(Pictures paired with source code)
--------

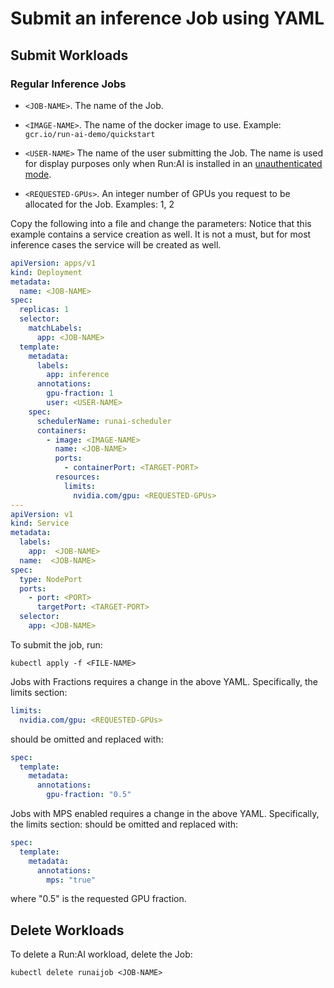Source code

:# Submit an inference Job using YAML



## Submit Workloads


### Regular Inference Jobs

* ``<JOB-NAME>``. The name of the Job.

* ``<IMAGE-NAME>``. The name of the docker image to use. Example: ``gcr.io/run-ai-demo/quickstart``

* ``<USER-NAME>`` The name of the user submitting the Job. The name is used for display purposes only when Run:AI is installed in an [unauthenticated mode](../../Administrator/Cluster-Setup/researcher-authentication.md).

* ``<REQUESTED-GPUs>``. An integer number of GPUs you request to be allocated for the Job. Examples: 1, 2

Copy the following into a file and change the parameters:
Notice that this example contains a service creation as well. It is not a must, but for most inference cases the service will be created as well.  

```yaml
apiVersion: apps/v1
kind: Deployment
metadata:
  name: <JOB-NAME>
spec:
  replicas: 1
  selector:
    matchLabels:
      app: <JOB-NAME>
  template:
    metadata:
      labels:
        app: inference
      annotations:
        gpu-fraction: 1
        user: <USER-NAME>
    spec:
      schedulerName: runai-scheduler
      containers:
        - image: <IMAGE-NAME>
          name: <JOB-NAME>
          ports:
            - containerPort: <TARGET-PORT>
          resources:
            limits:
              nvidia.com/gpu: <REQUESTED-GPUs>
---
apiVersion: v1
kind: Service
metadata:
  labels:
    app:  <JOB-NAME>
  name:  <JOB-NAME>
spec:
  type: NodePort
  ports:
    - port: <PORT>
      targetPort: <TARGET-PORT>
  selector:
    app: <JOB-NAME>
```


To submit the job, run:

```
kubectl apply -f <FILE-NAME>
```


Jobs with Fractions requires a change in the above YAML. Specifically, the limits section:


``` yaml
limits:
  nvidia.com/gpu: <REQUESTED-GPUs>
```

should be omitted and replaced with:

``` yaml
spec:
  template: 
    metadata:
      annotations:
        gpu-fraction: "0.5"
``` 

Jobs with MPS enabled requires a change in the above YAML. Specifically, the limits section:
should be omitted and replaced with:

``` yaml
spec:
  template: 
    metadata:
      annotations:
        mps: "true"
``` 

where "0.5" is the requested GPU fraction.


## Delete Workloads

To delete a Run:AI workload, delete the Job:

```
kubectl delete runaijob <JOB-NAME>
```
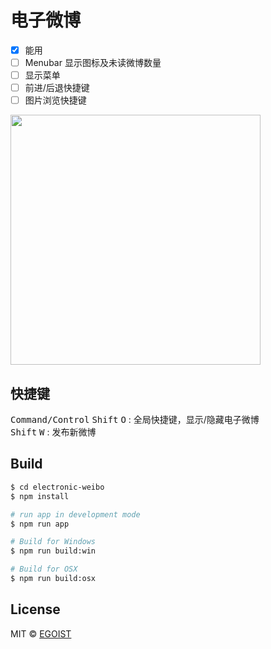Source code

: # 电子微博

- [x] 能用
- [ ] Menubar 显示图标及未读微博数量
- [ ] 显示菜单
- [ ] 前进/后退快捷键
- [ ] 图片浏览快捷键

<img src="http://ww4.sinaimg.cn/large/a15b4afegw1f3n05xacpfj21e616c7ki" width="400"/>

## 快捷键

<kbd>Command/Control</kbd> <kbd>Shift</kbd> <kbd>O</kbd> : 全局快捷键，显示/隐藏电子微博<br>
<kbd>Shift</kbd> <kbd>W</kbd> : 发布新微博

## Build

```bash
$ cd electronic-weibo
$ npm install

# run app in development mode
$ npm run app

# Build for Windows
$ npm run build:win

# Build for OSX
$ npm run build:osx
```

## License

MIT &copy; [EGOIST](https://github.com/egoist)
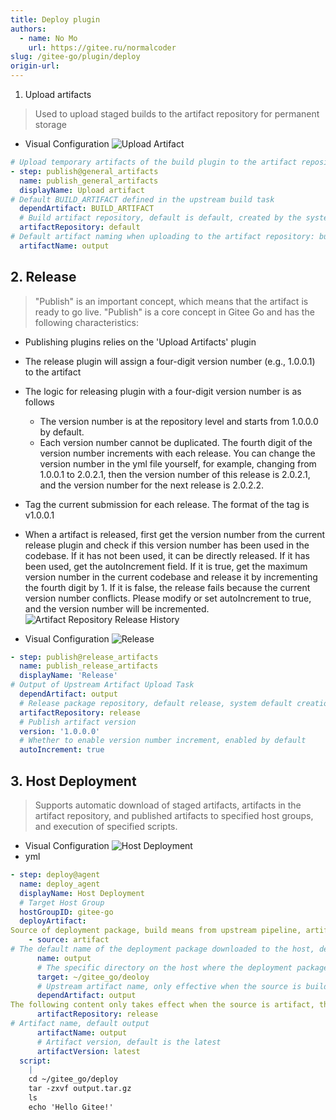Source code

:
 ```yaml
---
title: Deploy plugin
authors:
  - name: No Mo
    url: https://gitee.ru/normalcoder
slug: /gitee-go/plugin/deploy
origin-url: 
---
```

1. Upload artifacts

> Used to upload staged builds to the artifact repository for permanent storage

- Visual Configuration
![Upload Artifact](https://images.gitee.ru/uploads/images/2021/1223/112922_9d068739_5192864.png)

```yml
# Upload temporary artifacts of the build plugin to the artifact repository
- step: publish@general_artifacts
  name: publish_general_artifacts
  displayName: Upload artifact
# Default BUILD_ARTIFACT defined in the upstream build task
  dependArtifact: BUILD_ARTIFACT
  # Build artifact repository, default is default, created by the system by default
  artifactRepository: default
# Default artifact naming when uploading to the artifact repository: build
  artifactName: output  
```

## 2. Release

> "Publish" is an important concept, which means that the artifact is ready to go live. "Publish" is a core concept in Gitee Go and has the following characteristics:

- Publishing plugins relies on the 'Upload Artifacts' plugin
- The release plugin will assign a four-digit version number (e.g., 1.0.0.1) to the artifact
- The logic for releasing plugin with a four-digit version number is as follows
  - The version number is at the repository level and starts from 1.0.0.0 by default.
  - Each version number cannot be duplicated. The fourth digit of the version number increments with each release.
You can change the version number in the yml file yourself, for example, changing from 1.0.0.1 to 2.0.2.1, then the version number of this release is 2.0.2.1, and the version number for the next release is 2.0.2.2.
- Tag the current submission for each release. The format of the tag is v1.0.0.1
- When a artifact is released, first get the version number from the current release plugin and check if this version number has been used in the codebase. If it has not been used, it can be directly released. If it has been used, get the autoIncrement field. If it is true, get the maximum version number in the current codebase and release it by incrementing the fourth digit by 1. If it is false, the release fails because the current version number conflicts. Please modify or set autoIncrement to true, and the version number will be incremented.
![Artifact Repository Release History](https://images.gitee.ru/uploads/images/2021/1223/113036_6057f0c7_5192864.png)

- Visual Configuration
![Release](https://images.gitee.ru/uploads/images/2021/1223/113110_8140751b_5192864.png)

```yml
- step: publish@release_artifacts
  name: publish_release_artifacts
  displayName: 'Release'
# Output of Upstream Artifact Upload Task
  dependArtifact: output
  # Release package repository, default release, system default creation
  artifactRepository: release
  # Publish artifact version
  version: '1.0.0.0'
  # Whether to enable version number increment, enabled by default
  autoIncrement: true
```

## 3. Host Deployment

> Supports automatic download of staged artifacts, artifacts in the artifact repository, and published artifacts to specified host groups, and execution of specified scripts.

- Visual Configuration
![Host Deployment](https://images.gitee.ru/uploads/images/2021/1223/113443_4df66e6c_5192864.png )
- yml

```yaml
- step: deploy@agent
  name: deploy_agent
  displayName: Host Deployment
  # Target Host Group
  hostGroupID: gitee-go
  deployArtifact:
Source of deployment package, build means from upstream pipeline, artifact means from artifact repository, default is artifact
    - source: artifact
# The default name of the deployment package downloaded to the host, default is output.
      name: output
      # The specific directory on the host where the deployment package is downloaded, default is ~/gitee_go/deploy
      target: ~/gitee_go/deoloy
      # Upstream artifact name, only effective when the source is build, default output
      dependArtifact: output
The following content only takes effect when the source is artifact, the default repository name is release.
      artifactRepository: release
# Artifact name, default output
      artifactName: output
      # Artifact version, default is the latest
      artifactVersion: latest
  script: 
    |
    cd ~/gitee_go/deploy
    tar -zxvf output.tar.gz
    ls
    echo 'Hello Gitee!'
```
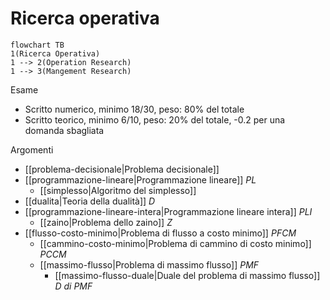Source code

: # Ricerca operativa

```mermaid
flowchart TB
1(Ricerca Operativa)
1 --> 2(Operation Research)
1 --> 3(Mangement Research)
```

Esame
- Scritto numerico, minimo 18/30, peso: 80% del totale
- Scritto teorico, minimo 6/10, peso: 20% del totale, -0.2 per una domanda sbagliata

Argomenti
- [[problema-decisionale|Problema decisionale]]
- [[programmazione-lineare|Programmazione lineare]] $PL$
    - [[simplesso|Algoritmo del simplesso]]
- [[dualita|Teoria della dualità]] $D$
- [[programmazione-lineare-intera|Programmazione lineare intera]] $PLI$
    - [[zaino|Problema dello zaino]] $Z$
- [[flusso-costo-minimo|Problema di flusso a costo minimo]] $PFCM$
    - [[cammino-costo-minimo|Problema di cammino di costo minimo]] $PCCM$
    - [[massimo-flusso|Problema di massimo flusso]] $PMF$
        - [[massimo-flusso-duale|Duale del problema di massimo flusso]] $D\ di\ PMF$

--------

- Required work: The lines above that hold the string "Shift" are to be located and copied.

- Solution for this exercise:
<kbd>Command/Control</kbd> <kbd>Shift</kbd> <kbd>O</kbd> : 全局快捷键，显示/隐藏电子微博<br>
<kbd>Shift</kbd> <kbd>W</kbd> : 发布新微博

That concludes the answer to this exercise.